**TASK OBJECTIVE:** Nothing in the listing should be altered when it is copied, and no picture goes into the copy.

**PROVIDED MATERIAL:**

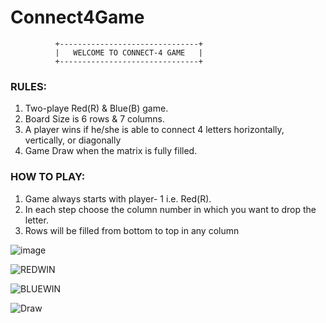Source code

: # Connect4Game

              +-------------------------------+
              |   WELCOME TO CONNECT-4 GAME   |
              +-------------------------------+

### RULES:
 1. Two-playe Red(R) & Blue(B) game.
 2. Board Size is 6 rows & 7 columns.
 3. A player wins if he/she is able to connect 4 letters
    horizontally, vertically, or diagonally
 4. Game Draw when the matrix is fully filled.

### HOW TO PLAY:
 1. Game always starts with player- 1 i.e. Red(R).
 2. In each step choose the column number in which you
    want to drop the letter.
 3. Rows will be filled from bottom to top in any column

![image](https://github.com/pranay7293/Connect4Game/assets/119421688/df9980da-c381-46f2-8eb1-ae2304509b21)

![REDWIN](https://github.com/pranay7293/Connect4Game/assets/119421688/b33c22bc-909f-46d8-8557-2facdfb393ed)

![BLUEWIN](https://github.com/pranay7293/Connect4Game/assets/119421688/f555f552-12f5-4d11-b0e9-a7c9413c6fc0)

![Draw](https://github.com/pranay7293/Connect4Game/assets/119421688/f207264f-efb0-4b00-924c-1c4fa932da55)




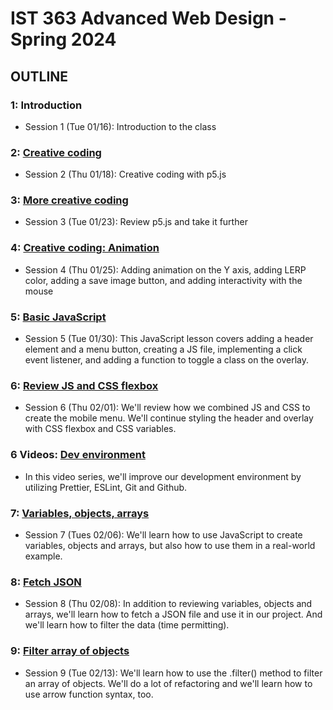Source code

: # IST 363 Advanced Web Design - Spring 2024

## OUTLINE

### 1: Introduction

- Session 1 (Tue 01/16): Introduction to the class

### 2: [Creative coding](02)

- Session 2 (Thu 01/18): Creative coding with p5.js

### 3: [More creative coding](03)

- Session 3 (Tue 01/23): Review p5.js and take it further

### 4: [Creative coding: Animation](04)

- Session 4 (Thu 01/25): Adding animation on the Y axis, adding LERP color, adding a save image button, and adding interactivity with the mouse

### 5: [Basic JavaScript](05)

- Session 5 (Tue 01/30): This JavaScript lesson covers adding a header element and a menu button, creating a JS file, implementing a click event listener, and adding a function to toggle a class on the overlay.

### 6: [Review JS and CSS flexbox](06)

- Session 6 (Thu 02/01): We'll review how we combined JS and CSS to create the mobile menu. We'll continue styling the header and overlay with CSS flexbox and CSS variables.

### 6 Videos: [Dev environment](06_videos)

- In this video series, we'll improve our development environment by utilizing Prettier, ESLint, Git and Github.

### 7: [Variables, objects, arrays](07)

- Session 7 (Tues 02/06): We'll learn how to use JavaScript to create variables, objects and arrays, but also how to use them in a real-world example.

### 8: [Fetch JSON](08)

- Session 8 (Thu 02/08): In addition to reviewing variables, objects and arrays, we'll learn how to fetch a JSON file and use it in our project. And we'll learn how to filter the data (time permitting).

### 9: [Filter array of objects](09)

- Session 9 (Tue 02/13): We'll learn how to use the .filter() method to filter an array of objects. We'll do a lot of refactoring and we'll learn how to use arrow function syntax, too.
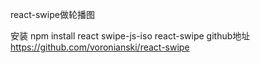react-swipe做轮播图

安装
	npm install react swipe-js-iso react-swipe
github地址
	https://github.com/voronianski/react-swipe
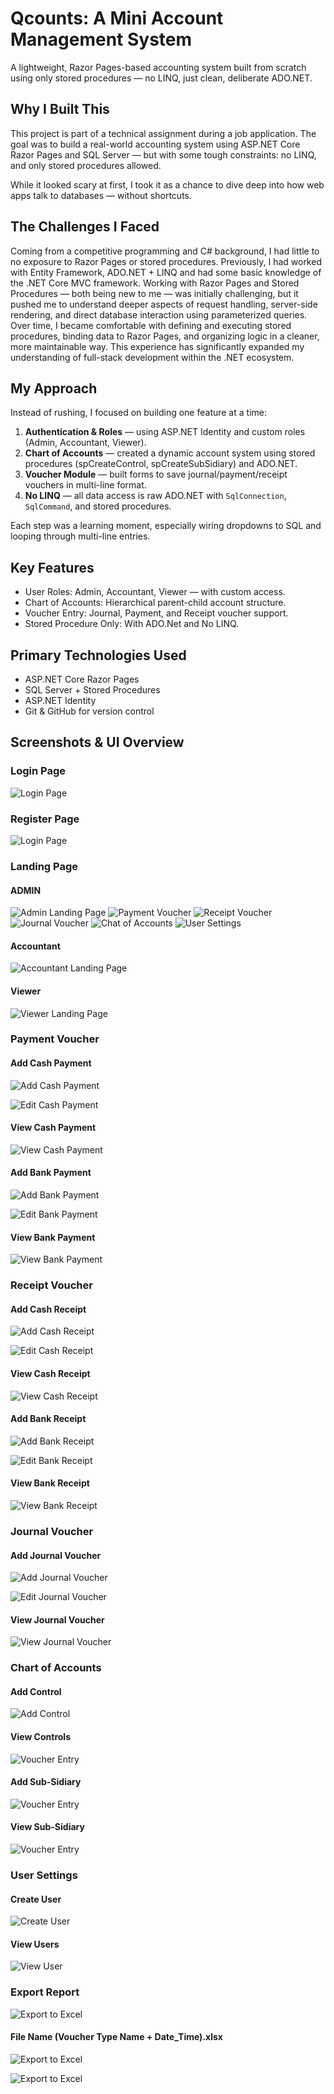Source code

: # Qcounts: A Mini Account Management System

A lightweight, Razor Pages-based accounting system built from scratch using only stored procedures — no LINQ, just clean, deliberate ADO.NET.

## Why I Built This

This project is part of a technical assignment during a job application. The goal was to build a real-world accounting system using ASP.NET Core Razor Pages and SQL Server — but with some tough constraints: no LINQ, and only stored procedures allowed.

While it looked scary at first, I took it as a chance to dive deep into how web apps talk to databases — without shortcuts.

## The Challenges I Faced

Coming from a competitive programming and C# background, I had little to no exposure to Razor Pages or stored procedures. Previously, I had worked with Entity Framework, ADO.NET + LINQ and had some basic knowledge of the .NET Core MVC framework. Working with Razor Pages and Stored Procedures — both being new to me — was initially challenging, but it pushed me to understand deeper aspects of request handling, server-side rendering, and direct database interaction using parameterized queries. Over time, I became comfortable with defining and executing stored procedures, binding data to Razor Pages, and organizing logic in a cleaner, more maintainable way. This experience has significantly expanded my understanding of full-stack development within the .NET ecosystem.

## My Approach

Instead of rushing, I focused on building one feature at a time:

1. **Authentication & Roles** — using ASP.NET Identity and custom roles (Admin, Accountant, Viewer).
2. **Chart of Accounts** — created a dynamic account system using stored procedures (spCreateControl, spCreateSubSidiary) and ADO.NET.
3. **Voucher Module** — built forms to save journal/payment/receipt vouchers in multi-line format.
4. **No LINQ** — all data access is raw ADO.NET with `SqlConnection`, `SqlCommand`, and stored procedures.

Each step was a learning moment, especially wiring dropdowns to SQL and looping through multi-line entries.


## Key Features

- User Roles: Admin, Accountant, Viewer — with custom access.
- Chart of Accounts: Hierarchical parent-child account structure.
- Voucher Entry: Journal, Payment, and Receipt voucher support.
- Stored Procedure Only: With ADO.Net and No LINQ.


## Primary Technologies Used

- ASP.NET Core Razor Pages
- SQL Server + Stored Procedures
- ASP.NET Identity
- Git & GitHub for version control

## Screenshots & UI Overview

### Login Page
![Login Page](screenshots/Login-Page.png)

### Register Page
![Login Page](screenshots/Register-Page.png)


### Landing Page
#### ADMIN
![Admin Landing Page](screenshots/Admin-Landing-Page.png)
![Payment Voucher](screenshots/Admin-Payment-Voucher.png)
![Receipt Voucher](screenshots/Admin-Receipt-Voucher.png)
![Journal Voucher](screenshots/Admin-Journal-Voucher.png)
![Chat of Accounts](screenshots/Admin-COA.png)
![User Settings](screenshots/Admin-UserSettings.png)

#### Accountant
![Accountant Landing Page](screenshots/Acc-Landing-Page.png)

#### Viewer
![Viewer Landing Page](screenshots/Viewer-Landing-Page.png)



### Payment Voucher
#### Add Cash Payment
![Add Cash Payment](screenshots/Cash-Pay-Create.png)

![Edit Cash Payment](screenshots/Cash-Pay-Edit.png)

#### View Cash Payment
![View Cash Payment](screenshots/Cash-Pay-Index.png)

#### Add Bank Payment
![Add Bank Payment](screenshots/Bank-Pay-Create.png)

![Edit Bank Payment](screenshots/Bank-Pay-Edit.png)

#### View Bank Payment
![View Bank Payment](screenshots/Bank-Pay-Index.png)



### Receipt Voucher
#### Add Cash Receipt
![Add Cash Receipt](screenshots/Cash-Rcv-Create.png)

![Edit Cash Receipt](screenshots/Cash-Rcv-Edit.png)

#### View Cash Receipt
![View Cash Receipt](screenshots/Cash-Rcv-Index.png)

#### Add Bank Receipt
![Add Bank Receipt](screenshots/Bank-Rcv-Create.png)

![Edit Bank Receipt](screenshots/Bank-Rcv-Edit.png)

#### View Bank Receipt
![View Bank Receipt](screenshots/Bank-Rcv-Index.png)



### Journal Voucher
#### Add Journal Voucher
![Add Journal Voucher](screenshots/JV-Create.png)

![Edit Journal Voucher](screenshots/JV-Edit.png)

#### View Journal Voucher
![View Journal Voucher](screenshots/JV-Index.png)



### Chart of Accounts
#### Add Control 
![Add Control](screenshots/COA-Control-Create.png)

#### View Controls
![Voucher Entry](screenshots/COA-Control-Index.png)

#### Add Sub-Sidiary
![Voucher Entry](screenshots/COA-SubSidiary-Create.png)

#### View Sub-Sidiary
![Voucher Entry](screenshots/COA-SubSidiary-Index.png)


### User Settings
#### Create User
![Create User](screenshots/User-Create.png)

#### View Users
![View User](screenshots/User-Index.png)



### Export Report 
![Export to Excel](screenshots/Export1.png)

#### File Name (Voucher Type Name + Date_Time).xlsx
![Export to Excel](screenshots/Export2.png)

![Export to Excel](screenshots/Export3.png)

**FINAL ANSWER:**
Source code

: # Connect4Game

              +-------------------------------+
              |   WELCOME TO CONNECT-4 GAME   |
              +-------------------------------+

### RULES:
 1. Two-playe Red(R) & Blue(B) game.
 2. Board Size is 6 rows & 7 columns.
 3. A player wins if he/she is able to connect 4 letters
    horizontally, vertically, or diagonally
 4. Game Draw when the matrix is fully filled.

### HOW TO PLAY:
 1. Game always starts with player- 1 i.e. Red(R).
 2. In each step choose the column number in which you
    want to drop the letter.
 3. Rows will be filled from bottom to top in any column

![image](https://github.com/pranay7293/Connect4Game/assets/119421688/df9980da-c381-46f2-8eb1-ae2304509b21)

![REDWIN](https://github.com/pranay7293/Connect4Game/assets/119421688/b33c22bc-909f-46d8-8557-2facdfb393ed)

![BLUEWIN](https://github.com/pranay7293/Connect4Game/assets/119421688/f555f552-12f5-4d11-b0e9-a7c9413c6fc0)

![Draw](https://github.com/pranay7293/Connect4Game/assets/119421688/f207264f-efb0-4b00-924c-1c4fa932da55)




Source code

: # IST 363 Advanced Web Design - Spring 2024

## OUTLINE

### 1: Introduction

- Session 1 (Tue 01/16): Introduction to the class

### 2: [Creative coding](02)

- Session 2 (Thu 01/18): Creative coding with p5.js

### 3: [More creative coding](03)

- Session 3 (Tue 01/23): Review p5.js and take it further

### 4: [Creative coding: Animation](04)

- Session 4 (Thu 01/25): Adding animation on the Y axis, adding LERP color, adding a save image button, and adding interactivity with the mouse

### 5: [Basic JavaScript](05)

- Session 5 (Tue 01/30): This JavaScript lesson covers adding a header element and a menu button, creating a JS file, implementing a click event listener, and adding a function to toggle a class on the overlay.

### 6: [Review JS and CSS flexbox](06)

- Session 6 (Thu 02/01): We'll review how we combined JS and CSS to create the mobile menu. We'll continue styling the header and overlay with CSS flexbox and CSS variables.

### 6 Videos: [Dev environment](06_videos)

- In this video series, we'll improve our development environment by utilizing Prettier, ESLint, Git and Github.

### 7: [Variables, objects, arrays](07)

- Session 7 (Tues 02/06): We'll learn how to use JavaScript to create variables, objects and arrays, but also how to use them in a real-world example.

### 8: [Fetch JSON](08)

- Session 8 (Thu 02/08): In addition to reviewing variables, objects and arrays, we'll learn how to fetch a JSON file and use it in our project. And we'll learn how to filter the data (time permitting).

### 9: [Filter array of objects](09)

- Session 9 (Tue 02/13): We'll learn how to use the .filter() method to filter an array of objects. We'll do a lot of refactoring and we'll learn how to use arrow function syntax, too.
react-swipe做轮播图

安装
	npm install react swipe-js-iso react-swipe
github地址
	https://github.com/voronianski/react-swipe
Source code

: # Qcounts: A Mini Account Management System

A lightweight, Razor Pages-based accounting system built from scratch using only stored procedures — no LINQ, just clean, deliberate ADO.NET.

## Why I Built This

This project is part of a technical assignment during a job application. The goal was to build a real-world accounting system using ASP.NET Core Razor Pages and SQL Server — but with some tough constraints: no LINQ, and only stored procedures allowed.

While it looked scary at first, I took it as a chance to dive deep into how web apps talk to databases — without shortcuts.

## The Challenges I Faced

Coming from a competitive programming and C# background, I had little to no exposure to Razor Pages or stored procedures. Previously, I had worked with Entity Framework, ADO.NET + LINQ and had some basic knowledge of the .NET Core MVC framework. Working with Razor Pages and Stored Procedures — both being new to me — was initially challenging, but it pushed me to understand deeper aspects of request handling, server-side rendering, and direct database interaction using parameterized queries. Over time, I became comfortable with defining and executing stored procedures, binding data to Razor Pages, and organizing logic in a cleaner, more maintainable way. This experience has significantly expanded my understanding of full-stack development within the .NET ecosystem.

## My Approach

Instead of rushing, I focused on building one feature at a time:

1. **Authentication & Roles** — using ASP.NET Identity and custom roles (Admin, Accountant, Viewer).
2. **Chart of Accounts** — created a dynamic account system using stored procedures (spCreateControl, spCreateSubSidiary) and ADO.NET.
3. **Voucher Module** — built forms to save journal/payment/receipt vouchers in multi-line format.
4. **No LINQ** — all data access is raw ADO.NET with `SqlConnection`, `SqlCommand`, and stored procedures.

Each step was a learning moment, especially wiring dropdowns to SQL and looping through multi-line entries.


## Key Features

- User Roles: Admin, Accountant, Viewer — with custom access.
- Chart of Accounts: Hierarchical parent-child account structure.
- Voucher Entry: Journal, Payment, and Receipt voucher support.
- Stored Procedure Only: With ADO.Net and No LINQ.


## Primary Technologies Used

- ASP.NET Core Razor Pages
- SQL Server + Stored Procedures
- ASP.NET Identity
- Git & GitHub for version control

## Screenshots & UI Overview

### Login Page
![Login Page](screenshots/Login-Page.png)

### Register Page
![Login Page](screenshots/Register-Page.png)


### Landing Page
#### ADMIN
![Admin Landing Page](screenshots/Admin-Landing-Page.png)
![Payment Voucher](screenshots/Admin-Payment-Voucher.png)
![Receipt Voucher](screenshots/Admin-Receipt-Voucher.png)
![Journal Voucher](screenshots/Admin-Journal-Voucher.png)
![Chat of Accounts](screenshots/Admin-COA.png)
![User Settings](screenshots/Admin-UserSettings.png)

#### Accountant
![Accountant Landing Page](screenshots/Acc-Landing-Page.png)

#### Viewer
![Viewer Landing Page](screenshots/Viewer-Landing-Page.png)



### Payment Voucher
#### Add Cash Payment
![Add Cash Payment](screenshots/Cash-Pay-Create.png)

![Edit Cash Payment](screenshots/Cash-Pay-Edit.png)

#### View Cash Payment
![View Cash Payment](screenshots/Cash-Pay-Index.png)

#### Add Bank Payment
![Add Bank Payment](screenshots/Bank-Pay-Create.png)

![Edit Bank Payment](screenshots/Bank-Pay-Edit.png)

#### View Bank Payment
![View Bank Payment](screenshots/Bank-Pay-Index.png)



### Receipt Voucher
#### Add Cash Receipt
![Add Cash Receipt](screenshots/Cash-Rcv-Create.png)

![Edit Cash Receipt](screenshots/Cash-Rcv-Edit.png)

#### View Cash Receipt
![View Cash Receipt](screenshots/Cash-Rcv-Index.png)

#### Add Bank Receipt
![Add Bank Receipt](screenshots/Bank-Rcv-Create.png)

![Edit Bank Receipt](screenshots/Bank-Rcv-Edit.png)

#### View Bank Receipt
![View Bank Receipt](screenshots/Bank-Rcv-Index.png)



### Journal Voucher
#### Add Journal Voucher
![Add Journal Voucher](screenshots/JV-Create.png)

![Edit Journal Voucher](screenshots/JV-Edit.png)

#### View Journal Voucher
![View Journal Voucher](screenshots/JV-Index.png)



### Chart of Accounts
#### Add Control 
![Add Control](screenshots/COA-Control-Create.png)

#### View Controls
![Voucher Entry](screenshots/COA-Control-Index.png)

#### Add Sub-Sidiary
![Voucher Entry](screenshots/COA-SubSidiary-Create.png)

#### View Sub-Sidiary
![Voucher Entry](screenshots/COA-SubSidiary-Index.png)


### User Settings
#### Create User
![Create User](screenshots/User-Create.png)

#### View Users
![View User](screenshots/User-Index.png)



### Export Report 
![Export to Excel](screenshots/Export1.png)

#### File Name (Voucher Type Name + Date_Time).xlsx
![Export to Excel](screenshots/Export2.png)

![Export to Excel](screenshots/Export3.png)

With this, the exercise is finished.